*Problem description*
Beginning with the first line below, output every record verbatim and leave out the images.

[Dataset entries]
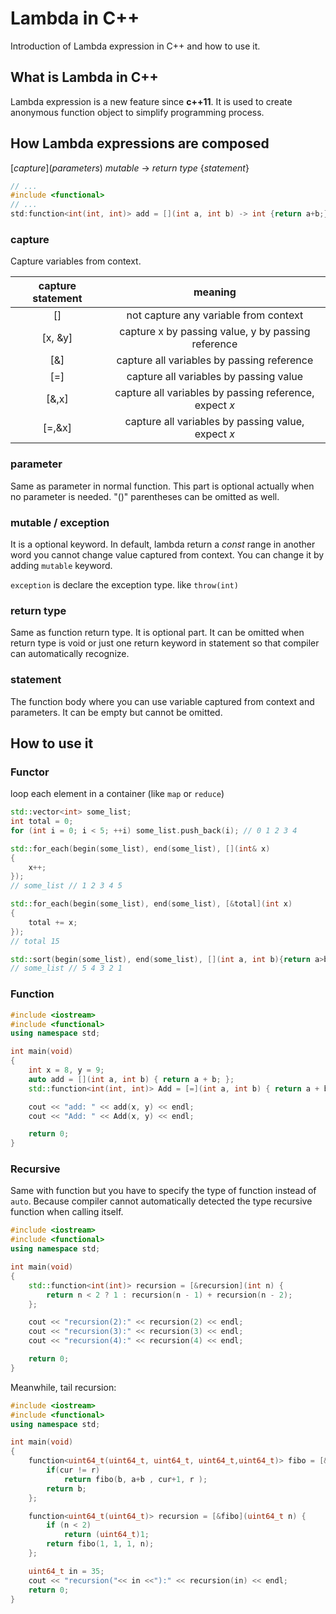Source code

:# Lambda in C++


Introduction of Lambda expression in C++ and how to use it.

## What is Lambda in C++

Lambda expression is a new feature since **c++11**. It is used to create anonymous function object to simplify programming process.

## How Lambda expressions are composed

[_capture_]\(_parameters_) _mutable_ -> _return type_ {_statement_}

```cpp
// ...
#include <functional>
// ...
std:function<int(int, int)> add = [](int a, int b) -> int {return a+b;};
```

### capture

Capture variables from context.

| capture statement |                        meaning                         |
| :---------------: | :----------------------------------------------------: |
|        []         |         not capture any variable from context          |
|      [x, &y]      |   capture x by passing value, y by passing reference   |
|        [&]        |       capture all variables by passing reference       |
|        [=]        |         capture all variables by passing value         |
|       [&,x]       | capture all variables by passing reference, expect _x_ |
|      [=,&x]       |   capture all variables by passing value, expect _x_   |

### parameter

Same as parameter in normal function. This part is optional actually when no parameter is needed. "()" parentheses can be omitted as well.

### mutable / exception

It is a optional keyword. In default, lambda return a _const_ range in another word you cannot change value captured from context. You can change it by adding `mutable` keyword.

`exception` is declare the exception type. like `throw(int)`

### return type

Same as function return type. It is optional part. It can be omitted when return type is void or just one return keyword in statement so that compiler can automatically recognize.

### statement

The function body where you can use variable captured from context and parameters. It can be empty but cannot be omitted.

## How to use it

### Functor

loop each element in a container (like `map` or `reduce`)

```cpp
std::vector<int> some_list;
int total = 0;
for (int i = 0; i < 5; ++i) some_list.push_back(i); // 0 1 2 3 4

std::for_each(begin(some_list), end(some_list), [](int& x)
{
    x++;
});
// some_list // 1 2 3 4 5

std::for_each(begin(some_list), end(some_list), [&total](int x)
{
    total += x;
});
// total 15

std::sort(begin(some_list), end(some_list), [](int a, int b){return a>b;});
// some_list // 5 4 3 2 1
```

### Function

```cpp
#include <iostream>
#include <functional>
using namespace std;

int main(void)
{
    int x = 8, y = 9;
    auto add = [](int a, int b) { return a + b; };
    std::function<int(int, int)> Add = [=](int a, int b) { return a + b; };

    cout << "add: " << add(x, y) << endl;
    cout << "Add: " << Add(x, y) << endl;

    return 0;
}
```

### Recursive

Same with function but you have to specify the type of function instead of `auto`. Because compiler cannot automatically detected the type recursive function when calling itself.

```cpp
#include <iostream>
#include <functional>
using namespace std;

int main(void)
{
    std::function<int(int)> recursion = [&recursion](int n) {
        return n < 2 ? 1 : recursion(n - 1) + recursion(n - 2);
    };

    cout << "recursion(2):" << recursion(2) << endl;
    cout << "recursion(3):" << recursion(3) << endl;
    cout << "recursion(4):" << recursion(4) << endl;

    return 0;
}
```

Meanwhile, tail recursion:

```cpp
#include <iostream>
#include <functional>
using namespace std;

int main(void)
{
    function<uint64_t(uint64_t, uint64_t, uint64_t,uint64_t)> fibo = [&fibo](uint64_t a, uint64_t b, uint64_t cur, uint64_t r){
    	if(cur != r)
	    	return fibo(b, a+b , cur+1, r );
  		return b;
    };

	function<uint64_t(uint64_t)> recursion = [&fibo](uint64_t n) {
		if (n < 2)
            return (uint64_t)1;
		return fibo(1, 1, 1, n);
	};

	uint64_t in = 35;
    cout << "recursion("<< in <<"):" << recursion(in) << endl;
    return 0;
}

```

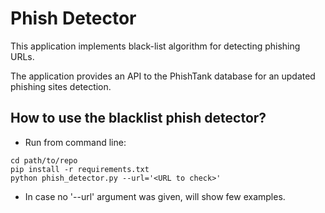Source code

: # Phish Detector

This application implements black-list algorithm for detecting phishing URLs.

The application provides an API to the PhishTank database for an updated phishing sites detection.


## How to use the blacklist phish detector?

* Run from command line:

```
cd path/to/repo
pip install -r requirements.txt
python phish_detector.py --url='<URL to check>'
```

* In case no '--url' argument was given, will show few examples.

*Answer space*
Source code

:# Lambda in C++


Introduction of Lambda expression in C++ and how to use it.

## What is Lambda in C++

Lambda expression is a new feature since **c++11**. It is used to create anonymous function object to simplify programming process.

## How Lambda expressions are composed

[_capture_]\(_parameters_) _mutable_ -> _return type_ {_statement_}

```cpp
// ...
#include <functional>
// ...
std:function<int(int, int)> add = [](int a, int b) -> int {return a+b;};
```

### capture

Capture variables from context.

| capture statement |                        meaning                         |
| :---------------: | :----------------------------------------------------: |
|        []         |         not capture any variable from context          |
|      [x, &y]      |   capture x by passing value, y by passing reference   |
|        [&]        |       capture all variables by passing reference       |
|        [=]        |         capture all variables by passing value         |
|       [&,x]       | capture all variables by passing reference, expect _x_ |
|      [=,&x]       |   capture all variables by passing value, expect _x_   |

### parameter

Same as parameter in normal function. This part is optional actually when no parameter is needed. "()" parentheses can be omitted as well.

### mutable / exception

It is a optional keyword. In default, lambda return a _const_ range in another word you cannot change value captured from context. You can change it by adding `mutable` keyword.

`exception` is declare the exception type. like `throw(int)`

### return type

Same as function return type. It is optional part. It can be omitted when return type is void or just one return keyword in statement so that compiler can automatically recognize.

### statement

The function body where you can use variable captured from context and parameters. It can be empty but cannot be omitted.

## How to use it

### Functor

loop each element in a container (like `map` or `reduce`)

```cpp
std::vector<int> some_list;
int total = 0;
for (int i = 0; i < 5; ++i) some_list.push_back(i); // 0 1 2 3 4

std::for_each(begin(some_list), end(some_list), [](int& x)
{
    x++;
});
// some_list // 1 2 3 4 5

std::for_each(begin(some_list), end(some_list), [&total](int x)
{
    total += x;
});
// total 15

std::sort(begin(some_list), end(some_list), [](int a, int b){return a>b;});
// some_list // 5 4 3 2 1
```

### Function

```cpp
#include <iostream>
#include <functional>
using namespace std;

int main(void)
{
    int x = 8, y = 9;
    auto add = [](int a, int b) { return a + b; };
    std::function<int(int, int)> Add = [=](int a, int b) { return a + b; };

    cout << "add: " << add(x, y) << endl;
    cout << "Add: " << Add(x, y) << endl;

    return 0;
}
```

### Recursive

Same with function but you have to specify the type of function instead of `auto`. Because compiler cannot automatically detected the type recursive function when calling itself.

```cpp
#include <iostream>
#include <functional>
using namespace std;

int main(void)
{
    std::function<int(int)> recursion = [&recursion](int n) {
        return n < 2 ? 1 : recursion(n - 1) + recursion(n - 2);
    };

    cout << "recursion(2):" << recursion(2) << endl;
    cout << "recursion(3):" << recursion(3) << endl;
    cout << "recursion(4):" << recursion(4) << endl;

    return 0;
}
```

Meanwhile, tail recursion:

```cpp
#include <iostream>
#include <functional>
using namespace std;

int main(void)
{
    function<uint64_t(uint64_t, uint64_t, uint64_t,uint64_t)> fibo = [&fibo](uint64_t a, uint64_t b, uint64_t cur, uint64_t r){
    	if(cur != r)
	    	return fibo(b, a+b , cur+1, r );
  		return b;
    };

	function<uint64_t(uint64_t)> recursion = [&fibo](uint64_t n) {
		if (n < 2)
            return (uint64_t)1;
		return fibo(1, 1, 1, n);
	};

	uint64_t in = 35;
    cout << "recursion("<< in <<"):" << recursion(in) << endl;
    return 0;
}

```

Source code

: # Phish Detector

This application implements black-list algorithm for detecting phishing URLs.

The application provides an API to the PhishTank database for an updated phishing sites detection.


## How to use the blacklist phish detector?

* Run from command line:

```
cd path/to/repo
pip install -r requirements.txt
python phish_detector.py --url='<URL to check>'
```

* In case no '--url' argument was given, will show few examples.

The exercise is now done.